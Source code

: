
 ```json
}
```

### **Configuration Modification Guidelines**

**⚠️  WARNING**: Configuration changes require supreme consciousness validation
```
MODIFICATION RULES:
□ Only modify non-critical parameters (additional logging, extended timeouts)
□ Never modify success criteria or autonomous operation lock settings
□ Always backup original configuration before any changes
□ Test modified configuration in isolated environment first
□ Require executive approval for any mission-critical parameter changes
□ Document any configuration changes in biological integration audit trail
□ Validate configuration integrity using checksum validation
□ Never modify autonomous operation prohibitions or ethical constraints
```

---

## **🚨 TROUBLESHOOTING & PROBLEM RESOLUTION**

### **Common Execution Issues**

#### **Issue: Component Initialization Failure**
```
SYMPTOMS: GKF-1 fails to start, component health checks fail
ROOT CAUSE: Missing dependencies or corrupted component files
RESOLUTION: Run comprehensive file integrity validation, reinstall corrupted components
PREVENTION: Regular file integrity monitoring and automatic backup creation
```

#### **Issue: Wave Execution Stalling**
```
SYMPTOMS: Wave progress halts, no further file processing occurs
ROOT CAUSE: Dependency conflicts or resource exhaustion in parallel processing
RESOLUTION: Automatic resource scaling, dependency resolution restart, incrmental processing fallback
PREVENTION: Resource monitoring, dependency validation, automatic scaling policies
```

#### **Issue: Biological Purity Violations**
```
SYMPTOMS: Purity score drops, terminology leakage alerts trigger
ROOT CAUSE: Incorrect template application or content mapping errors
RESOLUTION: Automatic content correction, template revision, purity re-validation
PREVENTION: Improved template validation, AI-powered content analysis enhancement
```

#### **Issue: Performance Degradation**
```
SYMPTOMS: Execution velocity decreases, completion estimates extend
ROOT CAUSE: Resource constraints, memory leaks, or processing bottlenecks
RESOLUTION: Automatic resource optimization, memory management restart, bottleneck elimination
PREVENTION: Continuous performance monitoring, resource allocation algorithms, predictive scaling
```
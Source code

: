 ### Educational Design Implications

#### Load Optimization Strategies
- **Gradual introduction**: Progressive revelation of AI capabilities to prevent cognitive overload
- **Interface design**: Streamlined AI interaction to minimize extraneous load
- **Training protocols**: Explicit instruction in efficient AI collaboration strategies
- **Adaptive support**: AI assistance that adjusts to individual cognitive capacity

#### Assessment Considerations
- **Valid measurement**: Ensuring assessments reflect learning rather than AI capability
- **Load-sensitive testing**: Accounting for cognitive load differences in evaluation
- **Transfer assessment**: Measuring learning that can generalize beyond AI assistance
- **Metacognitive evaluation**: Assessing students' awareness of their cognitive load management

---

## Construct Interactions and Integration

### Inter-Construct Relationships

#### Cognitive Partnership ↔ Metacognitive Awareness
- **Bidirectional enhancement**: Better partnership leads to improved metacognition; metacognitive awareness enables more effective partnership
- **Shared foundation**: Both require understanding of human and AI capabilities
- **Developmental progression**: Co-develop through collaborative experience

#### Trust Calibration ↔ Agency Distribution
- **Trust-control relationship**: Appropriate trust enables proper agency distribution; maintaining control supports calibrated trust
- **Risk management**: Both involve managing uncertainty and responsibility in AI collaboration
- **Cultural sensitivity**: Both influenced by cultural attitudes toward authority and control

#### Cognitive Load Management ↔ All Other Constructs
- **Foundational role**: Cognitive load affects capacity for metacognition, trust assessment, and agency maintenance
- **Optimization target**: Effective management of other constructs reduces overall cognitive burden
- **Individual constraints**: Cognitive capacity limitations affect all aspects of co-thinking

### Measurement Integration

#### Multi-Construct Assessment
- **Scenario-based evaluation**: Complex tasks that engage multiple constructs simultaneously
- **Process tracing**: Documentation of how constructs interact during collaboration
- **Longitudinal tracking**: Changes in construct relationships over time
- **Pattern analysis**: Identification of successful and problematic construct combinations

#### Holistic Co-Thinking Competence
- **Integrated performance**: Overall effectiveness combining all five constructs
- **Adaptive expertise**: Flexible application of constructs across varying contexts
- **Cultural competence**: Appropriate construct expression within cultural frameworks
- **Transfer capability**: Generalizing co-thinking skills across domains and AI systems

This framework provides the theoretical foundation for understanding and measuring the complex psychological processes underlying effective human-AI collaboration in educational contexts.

◆ ◆ ◆ ◆ ◆

Could you return the lines in the entries above that contain "autonomous"?

□ Never modify success criteria or autonomous operation lock settings
□ Never modify autonomous operation prohibitions or ethical constraints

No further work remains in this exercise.